Marty Hazell, director of parking and bylaw enforcement, says while the number of businesses that need to be licensed has skyrocketed over the last 13 years, council has refused to add more staff and update the city’s computer system.
“We have had no new licence inspectors since amalgamation,” said Hazell.
He said in 2001 when the six municipalities merged, there were up to 7,000 businesses that had to be licensed annually. This year that number has jumped to 8,500, he said, while there five officers to do the job, the same number employed since amalgamation.
Hazell said because of the limited resources, staff has been focused to get businesses to renew their licences and chasing down current businesses to make sure they have their permits. Those five enforcement employees don’t have the time to seek out businesses that are unlicensed, he said.
But a city audit, said Ann Pekaruk, director of audit services, found there were 684 businesses unlicensed in the city. About half of those businesses were food establishments. Other businesses without a licence included garages, aesthetic services and cigarette and tobacco shops.
The audit also discovered the city was losing money by not enforcing the rules. By cracking down on these unlicensed businesses, Hamilton could recoup about $170,000 every year.
The audit does have a familiar ring to it. In 2007 a scathing internal audit proposed 48 recommendations to city staff to fix the standards and licensing section of the department. The audit found there was a lack of enforcement, no performance reviews for staff, and poor communications. The city brought in Hazell to improve the department.
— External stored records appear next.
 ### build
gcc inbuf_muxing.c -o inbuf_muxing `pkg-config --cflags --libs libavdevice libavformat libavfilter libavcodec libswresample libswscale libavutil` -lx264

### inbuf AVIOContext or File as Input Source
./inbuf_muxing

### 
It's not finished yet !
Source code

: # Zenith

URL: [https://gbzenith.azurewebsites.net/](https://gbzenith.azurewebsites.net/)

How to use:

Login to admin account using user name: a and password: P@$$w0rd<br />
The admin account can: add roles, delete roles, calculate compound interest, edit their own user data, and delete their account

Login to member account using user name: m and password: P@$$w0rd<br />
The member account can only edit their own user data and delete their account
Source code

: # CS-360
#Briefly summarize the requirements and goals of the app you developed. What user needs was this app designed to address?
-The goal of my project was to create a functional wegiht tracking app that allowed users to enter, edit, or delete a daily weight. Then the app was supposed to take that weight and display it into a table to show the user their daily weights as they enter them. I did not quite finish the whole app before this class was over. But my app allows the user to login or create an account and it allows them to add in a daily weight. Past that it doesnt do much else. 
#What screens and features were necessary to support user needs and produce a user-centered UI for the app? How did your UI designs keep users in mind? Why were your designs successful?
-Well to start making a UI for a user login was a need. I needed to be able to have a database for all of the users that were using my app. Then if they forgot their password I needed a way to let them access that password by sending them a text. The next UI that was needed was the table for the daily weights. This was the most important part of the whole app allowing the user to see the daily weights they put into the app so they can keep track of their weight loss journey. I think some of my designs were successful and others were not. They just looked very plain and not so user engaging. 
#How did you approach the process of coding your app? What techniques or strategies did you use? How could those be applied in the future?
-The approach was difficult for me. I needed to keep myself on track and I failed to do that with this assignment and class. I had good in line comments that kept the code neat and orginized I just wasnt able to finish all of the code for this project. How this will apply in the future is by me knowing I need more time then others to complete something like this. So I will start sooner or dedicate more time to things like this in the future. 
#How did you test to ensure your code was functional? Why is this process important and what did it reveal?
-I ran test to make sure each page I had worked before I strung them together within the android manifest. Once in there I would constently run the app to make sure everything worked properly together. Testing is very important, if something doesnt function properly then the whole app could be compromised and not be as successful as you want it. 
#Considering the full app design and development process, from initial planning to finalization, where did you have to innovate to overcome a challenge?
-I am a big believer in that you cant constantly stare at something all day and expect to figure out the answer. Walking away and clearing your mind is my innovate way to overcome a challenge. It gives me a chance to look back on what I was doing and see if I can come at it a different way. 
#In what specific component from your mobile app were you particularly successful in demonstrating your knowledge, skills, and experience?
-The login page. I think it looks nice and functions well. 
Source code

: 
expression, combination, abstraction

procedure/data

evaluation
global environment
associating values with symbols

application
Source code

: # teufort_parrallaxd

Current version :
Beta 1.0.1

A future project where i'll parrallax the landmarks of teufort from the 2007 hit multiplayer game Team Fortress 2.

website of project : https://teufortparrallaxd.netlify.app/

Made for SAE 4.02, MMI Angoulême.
“We have changed the culture here,” he said, since the 2007 review. “But staff is (concentrating) on keeping existing businesses compliant.”
Members of the audit and administration committee were also surprised to learn that recommendations they had suggested to help various city departments to work cooperately when they license an establishment hasn’t happened.
“People will find it odd (that) city can’t communicate with each other,” said Stoney Creek councillor Brad Clark. “This needs to be resolved permanently. We have a significant amount of work to do.”
Glanbrook councillor Brenda Johnson said she has been “frustrated” at the lack of action to crack down on unlicensed businesses in her area. Every time a resident tells her about an unlicensed business, she throws up her hands.
“I tell them ‘I know they are not supposed to be there,’” she said.
Hazell countered hampering the problem is the city’s own computer system is antiquated and needs to be upgraded to allow departments to collaborate with each other, as well as process the high volume of business licenses. He said improving the system and hiring more people would mean “significant” costs to taxpayers.
The committee gave city staff until July to report back to councillors with a plan to improve the licensing enforcement process.
Ward 5 councillor Chad Collins said licensing staff needs to address the unlicensed food establishments since it could be a health and safety issue.
Hazell said staff will check out any food establishments that are unlicensed.